======== Supplied material ========

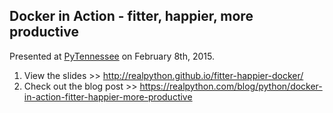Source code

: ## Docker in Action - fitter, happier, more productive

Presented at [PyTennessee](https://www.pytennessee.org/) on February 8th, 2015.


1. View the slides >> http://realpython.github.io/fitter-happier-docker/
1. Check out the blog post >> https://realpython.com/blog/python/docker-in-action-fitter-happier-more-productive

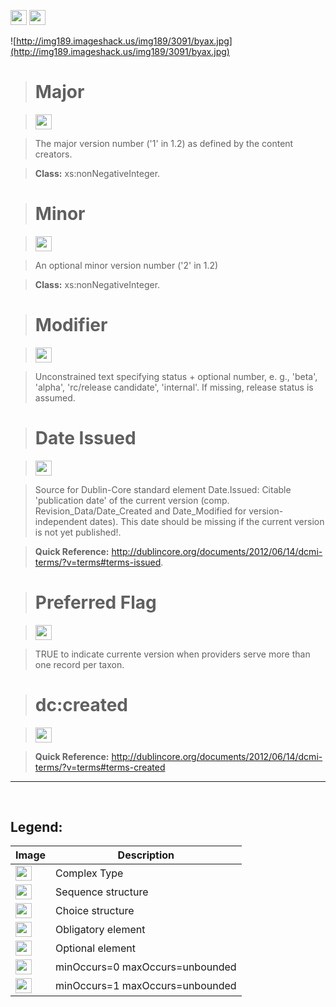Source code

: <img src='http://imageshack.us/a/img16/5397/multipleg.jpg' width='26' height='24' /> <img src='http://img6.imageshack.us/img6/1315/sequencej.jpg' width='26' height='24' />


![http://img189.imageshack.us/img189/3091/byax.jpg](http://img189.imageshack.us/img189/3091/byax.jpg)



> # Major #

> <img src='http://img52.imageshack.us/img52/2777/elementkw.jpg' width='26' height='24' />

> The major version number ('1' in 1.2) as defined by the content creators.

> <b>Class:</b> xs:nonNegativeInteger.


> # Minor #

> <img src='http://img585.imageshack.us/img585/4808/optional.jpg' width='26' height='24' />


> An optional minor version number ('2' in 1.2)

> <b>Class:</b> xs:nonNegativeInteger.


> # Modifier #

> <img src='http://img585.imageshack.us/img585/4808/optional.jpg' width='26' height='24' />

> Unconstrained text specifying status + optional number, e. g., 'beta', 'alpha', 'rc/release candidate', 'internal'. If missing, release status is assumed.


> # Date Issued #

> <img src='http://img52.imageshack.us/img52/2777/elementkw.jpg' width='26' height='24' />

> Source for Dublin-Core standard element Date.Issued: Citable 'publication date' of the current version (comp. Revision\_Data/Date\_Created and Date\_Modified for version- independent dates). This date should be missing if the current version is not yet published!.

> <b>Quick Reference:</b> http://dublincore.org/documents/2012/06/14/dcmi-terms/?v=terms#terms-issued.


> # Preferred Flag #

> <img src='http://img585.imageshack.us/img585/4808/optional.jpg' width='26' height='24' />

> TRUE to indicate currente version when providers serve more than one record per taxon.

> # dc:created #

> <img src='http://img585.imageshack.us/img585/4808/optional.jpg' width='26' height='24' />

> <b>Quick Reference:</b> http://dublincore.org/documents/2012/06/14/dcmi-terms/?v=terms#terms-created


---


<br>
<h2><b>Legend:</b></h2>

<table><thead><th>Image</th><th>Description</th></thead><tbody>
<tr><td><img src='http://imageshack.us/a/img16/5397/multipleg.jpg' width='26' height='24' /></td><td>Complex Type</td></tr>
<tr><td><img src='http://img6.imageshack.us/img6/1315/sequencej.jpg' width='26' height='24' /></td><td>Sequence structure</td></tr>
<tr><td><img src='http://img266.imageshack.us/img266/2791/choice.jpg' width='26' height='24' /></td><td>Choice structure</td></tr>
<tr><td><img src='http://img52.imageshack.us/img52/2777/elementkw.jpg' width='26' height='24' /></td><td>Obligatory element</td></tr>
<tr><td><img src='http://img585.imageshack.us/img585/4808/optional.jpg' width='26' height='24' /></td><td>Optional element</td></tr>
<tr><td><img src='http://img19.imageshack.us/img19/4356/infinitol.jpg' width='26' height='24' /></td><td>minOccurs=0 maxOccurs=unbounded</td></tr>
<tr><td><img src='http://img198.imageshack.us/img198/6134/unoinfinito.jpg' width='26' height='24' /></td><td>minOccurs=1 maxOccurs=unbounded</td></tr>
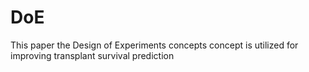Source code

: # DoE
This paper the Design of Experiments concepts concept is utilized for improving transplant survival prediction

========

* _Problem_: Copy all the entries word for word. Omit any pictures.

* _Answer to this exercise_:
Source code

: ## Docker in Action - fitter, happier, more productive

Presented at [PyTennessee](https://www.pytennessee.org/) on February 8th, 2015.


1. View the slides >> http://realpython.github.io/fitter-happier-docker/
1. Check out the blog post >> https://realpython.com/blog/python/docker-in-action-fitter-happier-more-productive

Source code

: <img src='http://imageshack.us/a/img16/5397/multipleg.jpg' width='26' height='24' /> <img src='http://img6.imageshack.us/img6/1315/sequencej.jpg' width='26' height='24' />


![http://img189.imageshack.us/img189/3091/byax.jpg](http://img189.imageshack.us/img189/3091/byax.jpg)



> # Major #

> <img src='http://img52.imageshack.us/img52/2777/elementkw.jpg' width='26' height='24' />

> The major version number ('1' in 1.2) as defined by the content creators.

> <b>Class:</b> xs:nonNegativeInteger.


> # Minor #

> <img src='http://img585.imageshack.us/img585/4808/optional.jpg' width='26' height='24' />


> An optional minor version number ('2' in 1.2)

> <b>Class:</b> xs:nonNegativeInteger.


> # Modifier #

> <img src='http://img585.imageshack.us/img585/4808/optional.jpg' width='26' height='24' />

> Unconstrained text specifying status + optional number, e. g., 'beta', 'alpha', 'rc/release candidate', 'internal'. If missing, release status is assumed.


> # Date Issued #

> <img src='http://img52.imageshack.us/img52/2777/elementkw.jpg' width='26' height='24' />

> Source for Dublin-Core standard element Date.Issued: Citable 'publication date' of the current version (comp. Revision\_Data/Date\_Created and Date\_Modified for version- independent dates). This date should be missing if the current version is not yet published!.

> <b>Quick Reference:</b> http://dublincore.org/documents/2012/06/14/dcmi-terms/?v=terms#terms-issued.


> # Preferred Flag #

> <img src='http://img585.imageshack.us/img585/4808/optional.jpg' width='26' height='24' />

> TRUE to indicate currente version when providers serve more than one record per taxon.

> # dc:created #

> <img src='http://img585.imageshack.us/img585/4808/optional.jpg' width='26' height='24' />

> <b>Quick Reference:</b> http://dublincore.org/documents/2012/06/14/dcmi-terms/?v=terms#terms-created


---


<br>
<h2><b>Legend:</b></h2>

<table><thead><th>Image</th><th>Description</th></thead><tbody>
<tr><td><img src='http://imageshack.us/a/img16/5397/multipleg.jpg' width='26' height='24' /></td><td>Complex Type</td></tr>
<tr><td><img src='http://img6.imageshack.us/img6/1315/sequencej.jpg' width='26' height='24' /></td><td>Sequence structure</td></tr>
<tr><td><img src='http://img266.imageshack.us/img266/2791/choice.jpg' width='26' height='24' /></td><td>Choice structure</td></tr>
<tr><td><img src='http://img52.imageshack.us/img52/2777/elementkw.jpg' width='26' height='24' /></td><td>Obligatory element</td></tr>
<tr><td><img src='http://img585.imageshack.us/img585/4808/optional.jpg' width='26' height='24' /></td><td>Optional element</td></tr>
<tr><td><img src='http://img19.imageshack.us/img19/4356/infinitol.jpg' width='26' height='24' /></td><td>minOccurs=0 maxOccurs=unbounded</td></tr>
<tr><td><img src='http://img198.imageshack.us/img198/6134/unoinfinito.jpg' width='26' height='24' /></td><td>minOccurs=1 maxOccurs=unbounded</td></tr>
Source code

: # DoE
This paper the Design of Experiments concepts concept is utilized for improving transplant survival prediction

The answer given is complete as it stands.